A Singaporean man who served as a Chinese spy and was deported by the U.S. was arrested in his home country

Singapore security authorities arrested a man on Wednesday (Dec. 30) who was repatriated to Singapore after serving his sentence in the United States. Singapore’s Internal Security Ministry said it will investigate him to determine whether he poses a security threat to Singapore.

Dickson Yeo, a Singaporean citizen, was arrested last November at a New York airport in the United States and charged with engaging in illegal acts as a “foreign agent.

Singapore will not allow our nationals to be subverted or used by any foreign actor to engage in activities that undermine our security and national interests,” the Ministry of Internal Security said in an announcement the same day.

The announcement added: “The government takes very seriously any Singaporean who has established clandestine relationships with foreign governments and engages in espionage or subversive activities at the behest of foreign powers.”

Previously, Singapore’s Ministry of Home Affairs said in July this year that the U.S. side was informed of Singapore’s arrest of Yao Junwei in November last year. The ministry said at the time that an investigation did not reveal any direct threat to Singapore’s security from Yao.

Yao Junwei admitted to U.S. investigators that he used his consulting firm as a cover to extract information from U.S. government and military personnel on behalf of China from 2015 to 2019.

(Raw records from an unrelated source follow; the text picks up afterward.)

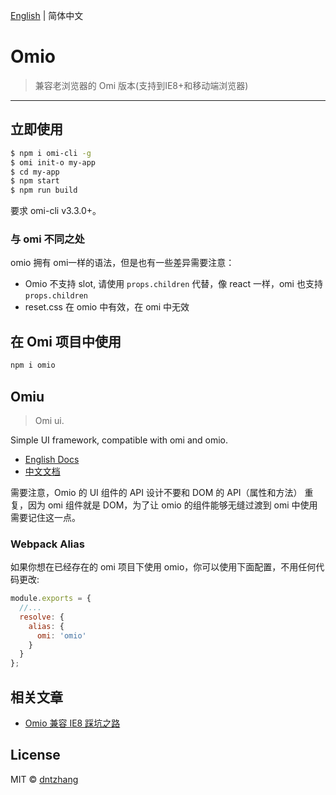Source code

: [English](./README.md) | 简体中文

# Omio

> 兼容老浏览器的 Omi 版本(支持到IE8+和移动端浏览器)

---

## 立即使用

```bash
$ npm i omi-cli -g             
$ omi init-o my-app   
$ cd my-app           
$ npm start                     
$ npm run build               
```

要求  omi-cli v3.3.0+。

### 与 omi 不同之处

omio 拥有 omi一样的语法，但是也有一些差异需要注意：

* Omio 不支持 slot, 请使用 `props.children` 代替，像 react 一样，omi 也支持 `props.children` 
* reset.css 在 omio 中有效，在 omi 中无效

## 在 Omi 项目中使用

``` bash
npm i omio
```

## Omiu

> Omi ui.

Simple UI framework, compatible with omi and omio.

* [English Docs](https://tencent.github.io/omi/packages/omiu/examples/build/index.html)
* [中文文档](https://tencent.github.io/omi/packages/omiu/examples/build/zh-cn.html)

需要注意，Omio 的 UI 组件的 API 设计不要和 DOM 的 API（属性和方法） 重复，因为 omi 组件就是 DOM，为了让 omio 的组件能够无缝过渡到 omi 中使用需要记住这一点。

### Webpack Alias

如果你想在已经存在的 omi 项目下使用 omio，你可以使用下面配置，不用任何代码更改:

```js
module.exports = {
  //...
  resolve: {
    alias: {
      omi: 'omio'
    }
  }
};
```

## 相关文章

* [Omio 兼容 IE8 踩坑之路](https://github.com/Tencent/omi/blob/master/tutorial/omio.cn.md)

## License

MIT © [dntzhang](https://github.com/dntzhang)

Yao Junwei’s consulting firm was established in 2018 to seek out U.S. military or government personnel with undisclosed information, including civilian personnel involved in the U.S. Air Force’s F-35B stealth fighter program, and paid them to write reports. Yao claimed this was information his Asian clients wanted and actually gave to the Chinese government.

Yao also told U.S. investigators that his initial intelligence work was focused on targets in other Asian countries, and then focused on the United States.

A U.S. court sentenced Yao on Oct. 9 to 14 months in prison, counting from his arrest last November, after he was deported to Singapore on Dec. 30, after pleading guilty in July to “illegally acting as a foreign agent.

The 39-year-old Yao Junwei was a doctoral student at Singapore’s Lee Kuan Yew School of Public Policy. Singapore media reported that the institute suspended Yao’s doctoral candidacy after his arrest in the United States. Huang Jing, who was a chair professor at the Lee Kuan Yew School of Public Policy, was one of Yao Junwei’s mentors, and Huang Jing was charged with espionage in Singapore and had his permanent residency permanently revoked and deported by Singapore’s Ministry of Home Affairs in 2017.